ISOsourceNms <- MaddisonSources0[head(row1, -1), 1, drop=TRUE]
nISOsources <- length(ISOsourceNms)
MaddisonSources <- vector('list', nISOsources)
names(MaddisonSources) <- ISOsourceNms
# Get year ranges for each country
MaddisonYears <- data.frame(
ISO =character(0),
yearBegin=integer(0),
yearEnd =integer(0),
sourceNum=integer(0)
)
for(i in 1:nISOsources){
rowi <- (row1[i]+1):(row1[i+1]-2)
MadSrci <- MaddisonSources0[rowi, 2:3]
MaddisonSources[[i]] <- MadSrci
MadYrsi0 <- MadDateRanges(MadSrci[, 1, drop=TRUE])
MadYrsi <- cbind(ISO=ISOsourceNms[i], MadYrsi0)
MaddisonYears <- rbind(MaddisonYears,
MadYrsi)
}
MaddisonSources[['EGY']]
#> # A tibble: 3 × 2
#> years source
#> <chr> <chr>
#> 1 1 Scheidel, W. and Friesen, S. J., ‘The size of the econ…
#> 2 700 – 1500 Pamuk, Ş. and M. Shatzmiller (2011). “Real Wages and G…
#> 3 1820, 1870, 1913, 1950 Pamuk, S. (2006), Estimating Economic Growth in the Mi…
MaddisonYears[MaddisonYears$ISO=='EGY', ]
#> ISO yearBegin yearEnd sourceNum
#> 24 EGY 1 1 1
#> 25 EGY 700 1500 2
#> 26 EGY 1820 1820 3
#> 27 EGY 1870 1870 3
#> 28 EGY 1913 1913 3
#> 29 EGY 1950 1950 3
attr(MaddisonSources, 'since2008') <- paste(
"gdppc since 2008: Total Economy Database (TED) from the",
"Conference Board for all countries included in TED and UN",
"national accounts statistics for all others.")
head(MaddisonSources, 3)
#> $ARG
#> # A tibble: 2 × 2
#> years source
#> <chr> <chr>
#> 1 1800 - 1870 Prados de la Escosura, L. (2009). “Lost Decades?
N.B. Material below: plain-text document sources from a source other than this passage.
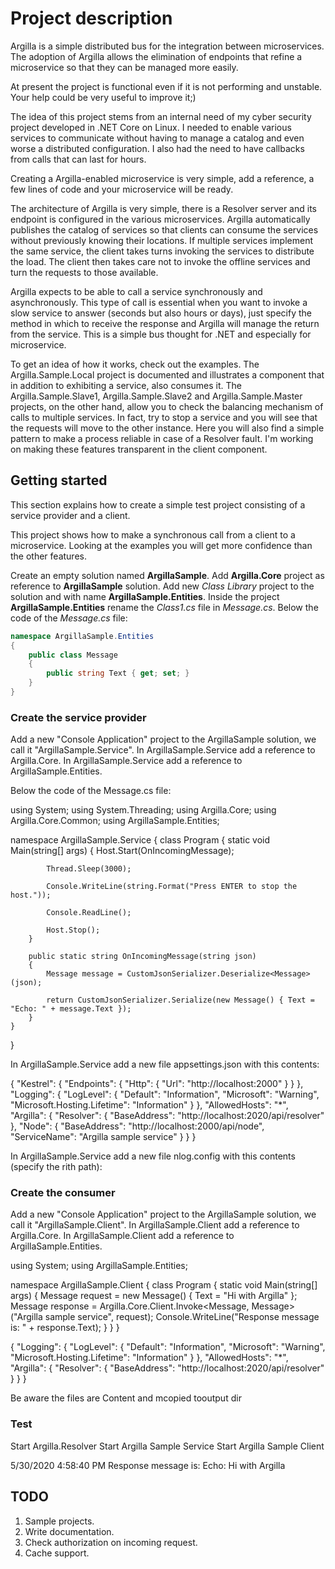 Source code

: # Project description
Argilla is a simple distributed bus for the integration between microservices. The adoption of Argilla allows the elimination of endpoints that refine a microservice so that they can be managed more easily.

At present the project is functional even if it is not performing and unstable. Your help could be very useful to improve it;)

The idea of this project stems from an internal need of my cyber security project developed in .NET Core on Linux. I needed to enable various services to communicate without having to manage a catalog and even worse a distributed configuration. I also had the need to have callbacks from calls that can last for hours.

Creating a Argilla-enabled microservice is very simple, add a reference, a few lines of code and your microservice will be ready.

The architecture of Argilla is very simple, there is a Resolver server and its endpoint is configured in the various microservices. Argilla automatically publishes the catalog of services so that clients can consume the services without previously knowing their locations. If multiple services implement the same service, the client takes turns invoking the services to distribute the load. The client then takes care not to invoke the offline services and turn the requests to those available.

Argilla expects to be able to call a service synchronously and asynchronously. This type of call is essential when you want to invoke a slow service to answer (seconds but also hours or days), just specify the method in which to receive the response and Argilla will manage the return from the service.
This is a simple bus thought for .NET and especially for microservice.

To get an idea of how it works, check out the examples. 
The Argilla.Sample.Local project is documented and illustrates a component that in addition to exhibiting a service, also consumes it.
The Argilla.Sample.Slave1, Argilla.Sample.Slave2 and Argilla.Sample.Master projects, on the other hand, allow you to check the balancing mechanism of calls to multiple services. In fact, try to stop a service and you will see that the requests will move to the other instance. Here you will also find a simple pattern to make a process reliable in case of a Resolver fault. I'm working on making these features transparent in the client component.

## Getting started
This section explains how to create a simple test project consisting of a service provider and a client. 

This project shows how to make a synchronous call from a client to a microservice. Looking at the examples you will get more confidence than the other features.

Create an empty solution named **ArgillaSample**.
Add **Argilla.Core** project as reference to **ArgillaSample** solution.
Add new *Class Library* project to the solution and with name **ArgillaSample.Entities**.
Inside the project **ArgillaSample.Entities** rename the *Class1.cs* file in *Message.cs*.
Below the code of the *Message.cs* file:

```c#
namespace ArgillaSample.Entities
{
    public class Message
    {
        public string Text { get; set; }
    }
}
```

### Create the service provider
Add a new "Console Application" project to the ArgillaSample solution, we call it "ArgillaSample.Service".
In ArgillaSample.Service add a reference to Argilla.Core.
In ArgillaSample.Service add a reference to ArgillaSample.Entities.

Below the code of the Message.cs file:

using System;
using System.Threading;
using Argilla.Core;
using Argilla.Core.Common;
using ArgillaSample.Entities;

namespace ArgillaSample.Service
{
    class Program
    {
        static void Main(string[] args)
        {
            Host.Start(OnIncomingMessage);

            Thread.Sleep(3000);

            Console.WriteLine(string.Format("Press ENTER to stop the host."));

            Console.ReadLine();

            Host.Stop();
        }

        public static string OnIncomingMessage(string json)
        {
            Message message = CustomJsonSerializer.Deserialize<Message>(json);

            return CustomJsonSerializer.Serialize(new Message() { Text = "Echo: " + message.Text });
        }
    }
}



In ArgillaSample.Service add a new file appsettings.json with this contents:

{
  "Kestrel": {
    "Endpoints": {
      "Http": {
        "Url": "http://localhost:2000"
      }
    }
  },
  "Logging": {
    "LogLevel": {
      "Default": "Information",
      "Microsoft": "Warning",
      "Microsoft.Hosting.Lifetime": "Information"
    }
  },
  "AllowedHosts": "*",
  "Argilla": {
    "Resolver": {
      "BaseAddress": "http://localhost:2020/api/resolver"
    },
    "Node": {
      "BaseAddress": "http://localhost:2000/api/node",
      "ServiceName": "Argilla sample service"
    }
  }
}



In ArgillaSample.Service add a new file nlog.config with this contents (specify the rith path): 

<?xml version="1.0" encoding="utf-8" ?>
<nlog xmlns="http://www.nlog-project.org/schemas/NLog.xsd"
      xmlns:xsi="http://www.w3.org/2001/XMLSchema-instance"
      autoReload="true">

  <extensions>
    <add assembly="NLog.Web.AspNetCore"/>
  </extensions>

  <targets>
    <target 
            xsi:type="File" 
            name="logger" 
            fileName="/Users/eca/logs/argillasample-service-${shortdate}.log"
            layout="${longdate} ${threadid} ${uppercase:${level}} ${logger} ${message} ${exception:format=tostring}" />
  </targets>

  <rules>
    <logger name="*" minlevel="Debug" writeTo="logger" />
  </rules>
</nlog>



### Create the consumer
Add a new "Console Application" project to the ArgillaSample solution, we call it "ArgillaSample.Client".
In ArgillaSample.Client add a reference to Argilla.Core.
In ArgillaSample.Client add a reference to ArgillaSample.Entities.



using System;
using ArgillaSample.Entities;

namespace ArgillaSample.Client
{
    class Program
    {
        static void Main(string[] args)
        {
            Message request = new Message() { Text = "Hi with Argilla" };
            Message response = Argilla.Core.Client.Invoke<Message, Message>("Argilla sample service", request);
            Console.WriteLine("Response message is: " + response.Text);
        }
    }
}






{
  "Logging": {
    "LogLevel": {
      "Default": "Information",
      "Microsoft": "Warning",
      "Microsoft.Hosting.Lifetime": "Information"
    }
  },
  "AllowedHosts": "*",
  "Argilla": {
    "Resolver": {
      "BaseAddress": "http://localhost:2020/api/resolver"
    }
  }
}






<?xml version="1.0" encoding="utf-8" ?>
<nlog xmlns="http://www.nlog-project.org/schemas/NLog.xsd"
      xmlns:xsi="http://www.w3.org/2001/XMLSchema-instance"
      autoReload="true">

  <extensions>
    <add assembly="NLog.Web.AspNetCore"/>
  </extensions>

  <targets>
    <target 
            xsi:type="File" 
            name="logger" 
            fileName="/Users/eca/logs/argillasample-client-${shortdate}.log"
            layout="${longdate} ${threadid} ${uppercase:${level}} ${logger} ${message} ${exception:format=tostring}" />
  </targets>

  <rules>
    <logger name="*" minlevel="Debug" writeTo="logger" />
  </rules>
</nlog>



Be aware the files are Content and mcopied tooutput dir




### Test

Start Argilla.Resolver
Start Argilla Sample Service
Start Argilla Sample Client



5/30/2020 4:58:40 PM
Response message is: Echo: Hi with Argilla

## TODO
1) Sample projects.
2) Write documentation.
3) Check authorization on incoming request.
4) Cache support.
Economic Perform…
#> 2 1870 - 1900 Bertola, L and Ocampo, J.A. (2012) The Economic Development of La…
#>
#> $BEL
#> # A tibble: 2 × 2
#> years source
#> <chr> <chr>
#> 1 1 Scheidel, W. and Friesen, S. J., ‘The size of the economy and the …
#> 2 1500- 1846 Buyst, E. (2011), “Towards Estimates of Long Term Growth in the So…
#>
#> $BGR
#> # A tibble: 1 × 2
#> years source
#> <chr> <chr>
#> 1 1892-1945 Ivanov, M. (2006). “Bulgarian National Income between 1892 and 1924…
head(MaddisonYears)
#> ISO yearBegin yearEnd sourceNum
#> 1 ARG 1800 1870 1
#> 2 ARG 1870 1900 2
#> 3 BEL 1 1 1
#> 4 BEL 1500 1846 2
#> 5 BGR 1892 1945 1
#> 6 BIH 1952 2008 1
tail(MaddisonSources, 3)
#> $ZAF
#> # A tibble: 1 × 2
#> years source
#> <chr> <chr>
#> 1 1700–1900 (Cape Colony) Fourie, J. and Van Zanden, J.L. (2013). GDP in the Du…
#>
#> $ZMB
#> # A tibble: 1 × 2
#> years source
#> <chr> <chr>
#> 1 1906-1950 Broadberry, S., & Gardner, L. (2022). Economic growth in Sub-Sahara…
#>
#> $ZWE
#> # A tibble: 1 × 2
#> years source
#> <chr> <chr>
#> 1 1914-1950 Broadberry, S., & Gardner, L. (2022). Economic growth in Sub-Sahara…
tail(MaddisonYears)
#> ISO yearBegin yearEnd sourceNum
#> 128 VEN 1830 2012 1
#> 129 YUG 1952 2008 1
#> 130 YUG 2008 2008 2
#> 131 ZAF 1700 1900 1
#> 132 ZMB 1906 1950 1
#> 133 ZWE 1914 1950 1
save(MaddisonSources, file='MaddisonSources.rdb',
compress=TRUE)
save(MaddisonYears, file='MaddisonYears.rdb',
compress=TRUE) Bolt and Van Zanden (2024), “Maddison style estimates of the evolution of the world economy: A new 2023 update”, Journal of Economic Surveys, 1–41.